Segment Start: Entries provided
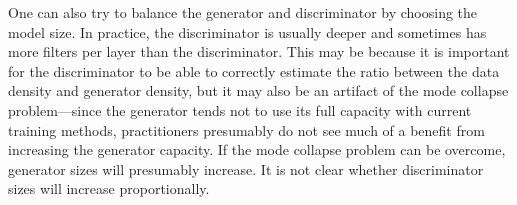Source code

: One can also try to balance the generator and discriminator by choosing the model
size.
In practice, the discriminator is usually deeper and sometimes has more filters
per layer than the discriminator.
This may be because it is important for the discriminator to be able to correctly
estimate the ratio between the data density and generator density, but it may
also be an artifact of the mode collapse problem---since the generator tends not
to use its full capacity with current training methods, practitioners presumably
do not see much of a benefit from increasing the generator capacity.
If the mode collapse problem can be overcome, generator sizes will presumably
increase. It is not clear whether discriminator sizes will increase proportionally.


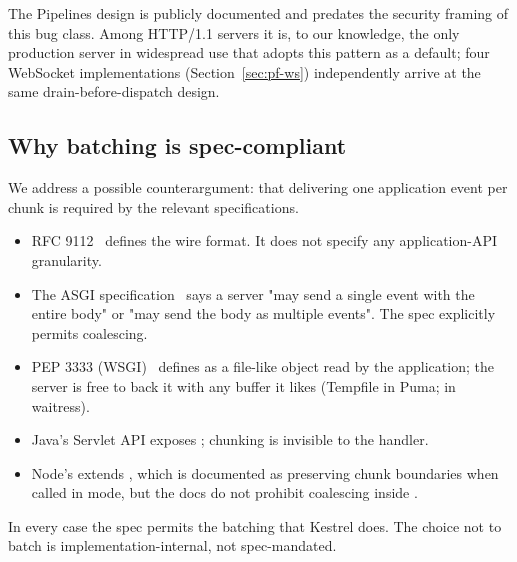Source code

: The Pipelines design is publicly documented and predates the
security framing of this bug class. Among HTTP/1.1 servers it is,
to our knowledge, the only production server in widespread use
that adopts this pattern as a default; four WebSocket
implementations (Section~\ref{sec:pf-ws}) independently arrive at
the same drain-before-dispatch design.

\subsection{Why batching is spec-compliant}
\label{sec:rc-spec}

We address a possible counterargument: that delivering one
application event per chunk is required by the relevant
specifications.

\begin{itemize}
  \item RFC 9112~\cite{rfc9112} defines the wire format. It
    does not specify any application-API granularity.
  \item The ASGI specification~\cite{asgi_spec} says a server
    "may send a single  event with the entire
    body" or "may send the body as multiple
     events". The spec explicitly permits
    coalescing.
  \item PEP 3333 (WSGI)~\cite{wsgi_pep3333} defines
     as a file-like object read by
    the application; the server is free to back it with any
    buffer it likes (Tempfile in Puma;  in
    waitress).
  \item Java's Servlet API exposes ;
    chunking is invisible to the handler.
  \item Node's  extends
    , which is documented as preserving chunk
    boundaries when called in  mode, but the docs
    do not prohibit coalescing inside .
\end{itemize}

In every case the spec permits the batching that Kestrel does.
The choice not to batch is implementation-internal, not
spec-mandated.
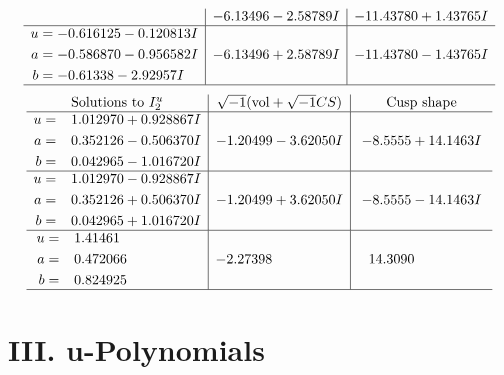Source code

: \documentclass[1p]{elsarticle_modified}
\theoremstyle{definition}
\newcommand{\I}{\sqrt{-1}}
\begin{document}
$$\begin{array}{c|c|c}
 & -6.13496 - 2.58789 I & -11.43780 + 1.43765 I \\ \hline\begin{aligned}
u &= -0.616125 - 0.120813 I \\
a &= -0.586870 - 0.956582 I \\
b &= -0.61338 - 2.92957 I\end{aligned}
 & -6.13496 + 2.58789 I & -11.43780 - 1.43765 I\\
 \hline 
 \end{array}$$\newpage$$\begin{array}{c|c|c}  
\text{Solutions to }I^u_{2}& \I (\text{vol} + \sqrt{-1}CS) & \text{Cusp shape}\\
 \hline 
\begin{aligned}
u &= \phantom{-}1.012970 + 0.928867 I \\
a &= \phantom{-}0.352126 - 0.506370 I \\
b &= \phantom{-}0.042965 - 1.016720 I\end{aligned}
 & -1.20499 - 3.62050 I & -8.5555 + 14.1463 I \\ \hline\begin{aligned}
u &= \phantom{-}1.012970 - 0.928867 I \\
a &= \phantom{-}0.352126 + 0.506370 I \\
b &= \phantom{-}0.042965 + 1.016720 I\end{aligned}
 & -1.20499 + 3.62050 I & -8.5555 - 14.1463 I \\ \hline\begin{aligned}
u &= \phantom{-}1.41461\phantom{ +0.000000I} \\
a &= \phantom{-}0.472066\phantom{ +0.000000I} \\
b &= \phantom{-}0.824925\phantom{ +0.000000I}\end{aligned}
 & -2.27398\phantom{ +0.000000I} & \phantom{-}14.3090\phantom{ +0.000000I}\\
 \hline 
 \end{array}$$\newpage
\newpage\renewcommand{\arraystretch}{1}
\centering \section*{ III. u-Polynomials}
\end{document}

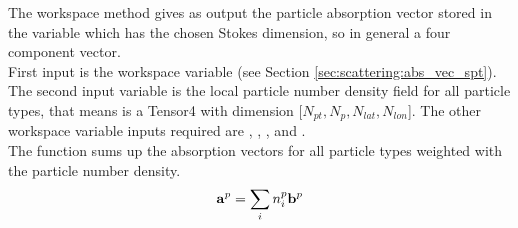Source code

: \label{sec:scattering:abs_vec_part}

The workspace method  gives as output the
particle absorption vector  stored in the variable
 which has the chosen Stokes dimension, so in
general a four component vector.\\
First input is the workspace variable  (see Section
\ref{sec:scattering:abs_vec_spt}). The second input variable is the
local particle number density field  for all particle types,
that means  is a Tensor4 with dimension 
[$N_{pt}, N_{p}, N_{lat}, N_{lon}$]. The other workspace variable
inputs required are , ,
, and . \\  
The function sums up the absorption vectors for all particle types
weighted with the particle number density.
\begin{eqnarray}
  {\bf a}^{p} = \sum_i n^p_i {\bf b}^{p}
\end{eqnarray}


\label{sec:scattering:abs_vec_gas}


\label{sec:scattering:abs_vec_spt}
Segment End: Entries provided
- Work task: Return the lines exactly as they stand, from the start of the entries through the line holding "This may be"; omit the pictures.

- Solution to the problem:
Source code

: One can also try to balance the generator and discriminator by choosing the model
size.
In practice, the discriminator is usually deeper and sometimes has more filters
per layer than the discriminator.
This may be because it is important for the discriminator to be able to correctly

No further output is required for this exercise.